Stream in North Carolina and Georgia, US

Coleman River is a 6.6 mi stream that is located in the Blue Ridge Mountains, mostly within Rabun County, Georgia. It is one of the main tributaries of the Tallulah River. The headwaters of Coleman River are located in Clay County, North Carolina, and the river travels a short distance before crossing into Georgia. The length of Coleman River in Rabun County is approximately 5.4 mi, with about 1.3 mi traveling through private lands and about 4.1 mi traveling through the Chattahoochee National Forest. The northern part of Coleman River in Georgia, from an elevation of about 2800 ft northward, together with the portion of Coleman River in North Carolina, is located in the Southern Nantahala Wilderness.

Coleman River is a designated trout stream, and a portion of it is further designated by the Wildlife Resources Division of the Georgia Department of Natural Resources as being artificial fishing lures only. The section of Coleman River that is designated artificial lures only begins at the point of the river's confluence with the Tallulah River and continues approximately 2.7 mi upstream to a small bridge over the river located on Forest Service Road 54 (also known locally as Coleman River Road). Species of trout found in Coleman River include the native brook trout, together with rainbow trout and brown trout (which are not native and have been introduced to the river).

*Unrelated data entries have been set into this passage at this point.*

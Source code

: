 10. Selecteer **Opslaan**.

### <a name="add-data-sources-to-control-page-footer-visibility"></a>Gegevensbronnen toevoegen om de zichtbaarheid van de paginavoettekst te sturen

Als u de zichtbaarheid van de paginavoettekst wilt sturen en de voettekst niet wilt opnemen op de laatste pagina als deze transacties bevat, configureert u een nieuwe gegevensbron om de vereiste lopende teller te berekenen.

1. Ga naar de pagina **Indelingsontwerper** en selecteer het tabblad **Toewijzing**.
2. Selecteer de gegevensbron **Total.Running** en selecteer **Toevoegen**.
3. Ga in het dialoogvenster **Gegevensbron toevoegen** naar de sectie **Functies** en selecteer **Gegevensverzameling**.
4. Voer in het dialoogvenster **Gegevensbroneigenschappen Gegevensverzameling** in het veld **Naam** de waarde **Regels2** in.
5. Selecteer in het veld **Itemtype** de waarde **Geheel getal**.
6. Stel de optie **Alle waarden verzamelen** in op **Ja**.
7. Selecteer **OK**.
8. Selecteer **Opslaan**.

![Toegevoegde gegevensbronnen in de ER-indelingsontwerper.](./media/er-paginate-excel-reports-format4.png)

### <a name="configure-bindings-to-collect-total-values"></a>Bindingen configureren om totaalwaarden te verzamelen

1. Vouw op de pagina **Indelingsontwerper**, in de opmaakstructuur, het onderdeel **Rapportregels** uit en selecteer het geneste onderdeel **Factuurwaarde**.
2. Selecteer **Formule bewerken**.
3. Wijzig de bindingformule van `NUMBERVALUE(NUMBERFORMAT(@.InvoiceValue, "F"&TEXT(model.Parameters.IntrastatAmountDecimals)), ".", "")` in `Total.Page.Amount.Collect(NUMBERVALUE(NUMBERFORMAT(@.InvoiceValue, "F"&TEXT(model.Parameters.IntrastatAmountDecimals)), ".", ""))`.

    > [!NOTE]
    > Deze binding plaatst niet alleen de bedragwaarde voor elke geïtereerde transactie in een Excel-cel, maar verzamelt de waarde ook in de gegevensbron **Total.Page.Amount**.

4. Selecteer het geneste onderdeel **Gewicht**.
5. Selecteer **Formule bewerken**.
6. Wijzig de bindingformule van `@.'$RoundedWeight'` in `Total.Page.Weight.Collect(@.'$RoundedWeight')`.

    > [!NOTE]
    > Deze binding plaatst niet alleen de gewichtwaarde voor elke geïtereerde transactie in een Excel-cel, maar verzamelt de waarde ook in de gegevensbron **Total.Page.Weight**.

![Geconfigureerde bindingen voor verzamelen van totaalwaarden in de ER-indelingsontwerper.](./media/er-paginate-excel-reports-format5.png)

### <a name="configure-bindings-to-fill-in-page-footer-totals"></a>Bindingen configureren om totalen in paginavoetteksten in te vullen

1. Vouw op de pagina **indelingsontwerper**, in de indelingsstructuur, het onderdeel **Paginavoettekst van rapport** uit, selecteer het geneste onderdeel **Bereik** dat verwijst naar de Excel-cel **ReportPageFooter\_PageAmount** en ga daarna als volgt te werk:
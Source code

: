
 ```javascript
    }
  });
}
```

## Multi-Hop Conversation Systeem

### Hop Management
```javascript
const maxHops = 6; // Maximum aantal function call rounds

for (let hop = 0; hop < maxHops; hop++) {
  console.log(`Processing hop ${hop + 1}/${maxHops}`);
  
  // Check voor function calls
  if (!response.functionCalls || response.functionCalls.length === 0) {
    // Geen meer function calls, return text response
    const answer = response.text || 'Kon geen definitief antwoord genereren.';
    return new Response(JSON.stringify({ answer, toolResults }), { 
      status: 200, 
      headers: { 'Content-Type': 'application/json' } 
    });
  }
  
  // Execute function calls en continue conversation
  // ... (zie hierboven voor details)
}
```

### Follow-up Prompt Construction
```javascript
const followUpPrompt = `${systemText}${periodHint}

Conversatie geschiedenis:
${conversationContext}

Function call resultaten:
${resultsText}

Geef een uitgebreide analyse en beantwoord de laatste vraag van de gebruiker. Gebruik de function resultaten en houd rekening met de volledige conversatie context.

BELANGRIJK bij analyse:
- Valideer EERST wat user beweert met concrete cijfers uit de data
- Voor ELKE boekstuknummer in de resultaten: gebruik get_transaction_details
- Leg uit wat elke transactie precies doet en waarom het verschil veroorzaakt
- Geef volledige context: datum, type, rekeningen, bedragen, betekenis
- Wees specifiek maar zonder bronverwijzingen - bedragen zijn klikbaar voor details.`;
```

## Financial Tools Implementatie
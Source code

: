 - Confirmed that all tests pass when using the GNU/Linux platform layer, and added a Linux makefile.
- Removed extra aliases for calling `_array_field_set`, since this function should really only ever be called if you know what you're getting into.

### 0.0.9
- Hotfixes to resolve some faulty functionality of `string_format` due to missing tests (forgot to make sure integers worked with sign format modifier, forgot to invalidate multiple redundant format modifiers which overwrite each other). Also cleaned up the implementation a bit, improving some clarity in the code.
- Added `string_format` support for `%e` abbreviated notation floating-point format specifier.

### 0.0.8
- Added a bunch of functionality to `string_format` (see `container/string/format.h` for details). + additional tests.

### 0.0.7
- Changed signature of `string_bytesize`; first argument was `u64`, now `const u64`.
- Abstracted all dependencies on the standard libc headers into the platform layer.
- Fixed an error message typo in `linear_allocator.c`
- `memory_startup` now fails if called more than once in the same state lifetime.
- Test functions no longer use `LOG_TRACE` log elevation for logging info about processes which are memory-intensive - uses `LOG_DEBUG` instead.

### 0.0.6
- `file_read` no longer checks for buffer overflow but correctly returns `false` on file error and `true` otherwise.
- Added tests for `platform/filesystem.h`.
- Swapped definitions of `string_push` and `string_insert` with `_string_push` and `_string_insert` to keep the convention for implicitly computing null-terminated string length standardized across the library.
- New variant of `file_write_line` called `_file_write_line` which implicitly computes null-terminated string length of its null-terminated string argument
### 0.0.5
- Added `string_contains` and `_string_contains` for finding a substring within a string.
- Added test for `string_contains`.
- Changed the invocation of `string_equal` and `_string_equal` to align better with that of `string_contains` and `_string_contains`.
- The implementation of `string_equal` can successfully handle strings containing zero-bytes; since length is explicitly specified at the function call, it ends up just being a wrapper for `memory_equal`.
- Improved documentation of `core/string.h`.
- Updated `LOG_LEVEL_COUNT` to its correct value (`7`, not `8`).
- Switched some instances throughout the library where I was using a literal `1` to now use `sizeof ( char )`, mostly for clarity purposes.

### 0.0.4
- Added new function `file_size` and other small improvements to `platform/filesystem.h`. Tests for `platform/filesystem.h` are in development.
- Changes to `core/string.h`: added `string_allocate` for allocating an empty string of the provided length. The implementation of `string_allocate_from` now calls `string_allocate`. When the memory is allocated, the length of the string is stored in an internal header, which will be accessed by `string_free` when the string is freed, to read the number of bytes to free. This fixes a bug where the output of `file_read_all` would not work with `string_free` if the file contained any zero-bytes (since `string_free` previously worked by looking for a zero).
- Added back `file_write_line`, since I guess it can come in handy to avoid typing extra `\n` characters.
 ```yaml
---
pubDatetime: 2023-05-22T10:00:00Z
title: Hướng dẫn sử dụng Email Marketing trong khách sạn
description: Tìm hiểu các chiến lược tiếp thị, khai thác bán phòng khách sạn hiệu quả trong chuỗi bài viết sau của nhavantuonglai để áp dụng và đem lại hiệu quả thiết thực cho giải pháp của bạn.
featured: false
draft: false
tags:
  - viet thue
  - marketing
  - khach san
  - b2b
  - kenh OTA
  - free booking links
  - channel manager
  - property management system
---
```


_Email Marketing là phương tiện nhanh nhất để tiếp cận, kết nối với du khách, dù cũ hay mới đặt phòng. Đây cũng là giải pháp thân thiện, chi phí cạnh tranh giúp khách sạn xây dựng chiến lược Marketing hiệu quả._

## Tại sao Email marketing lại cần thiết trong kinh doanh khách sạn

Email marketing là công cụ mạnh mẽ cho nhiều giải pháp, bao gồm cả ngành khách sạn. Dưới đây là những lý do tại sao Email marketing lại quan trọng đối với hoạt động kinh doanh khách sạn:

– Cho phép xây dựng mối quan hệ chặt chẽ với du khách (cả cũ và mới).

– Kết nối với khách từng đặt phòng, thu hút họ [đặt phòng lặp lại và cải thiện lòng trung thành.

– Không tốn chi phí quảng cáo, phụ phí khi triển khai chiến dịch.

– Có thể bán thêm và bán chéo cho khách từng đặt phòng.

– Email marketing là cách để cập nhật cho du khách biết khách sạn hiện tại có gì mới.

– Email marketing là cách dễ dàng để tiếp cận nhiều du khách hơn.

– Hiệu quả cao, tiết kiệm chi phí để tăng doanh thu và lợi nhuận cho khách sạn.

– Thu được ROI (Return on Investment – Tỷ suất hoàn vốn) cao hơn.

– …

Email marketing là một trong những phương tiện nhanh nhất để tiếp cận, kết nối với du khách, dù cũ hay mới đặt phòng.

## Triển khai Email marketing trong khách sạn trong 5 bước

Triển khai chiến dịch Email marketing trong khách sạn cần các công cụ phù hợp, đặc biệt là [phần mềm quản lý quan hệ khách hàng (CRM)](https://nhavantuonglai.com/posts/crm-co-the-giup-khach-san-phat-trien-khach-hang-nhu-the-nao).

In connection with its Final Environmental Impact Statement in 2004 for the Chattahoochee National Forest, the Forest Service concluded that Coleman River was eligible for inclusion in the National Wild and Scenic River program as a result of its scenic beauty and recommended further study. Approximately one mile of the scenic lower part of the river is easily accessible by a hiking trail that starts in the Coleman River Scenic Area.

Coleman River is the namesake of a rock formation that is part of the Coweta Group. The Coleman River Formation consists of metamorphic rocks, predominantly gneiss and schist. The formation is named for exposures that occur along Coleman River in Rabun County.

Until 1997, Coleman River was at the heart of a wildlife management area known as the Coleman River Wildlife Management Area. However, in 1997, the area was dropped from the wildlife management program due to budget cuts.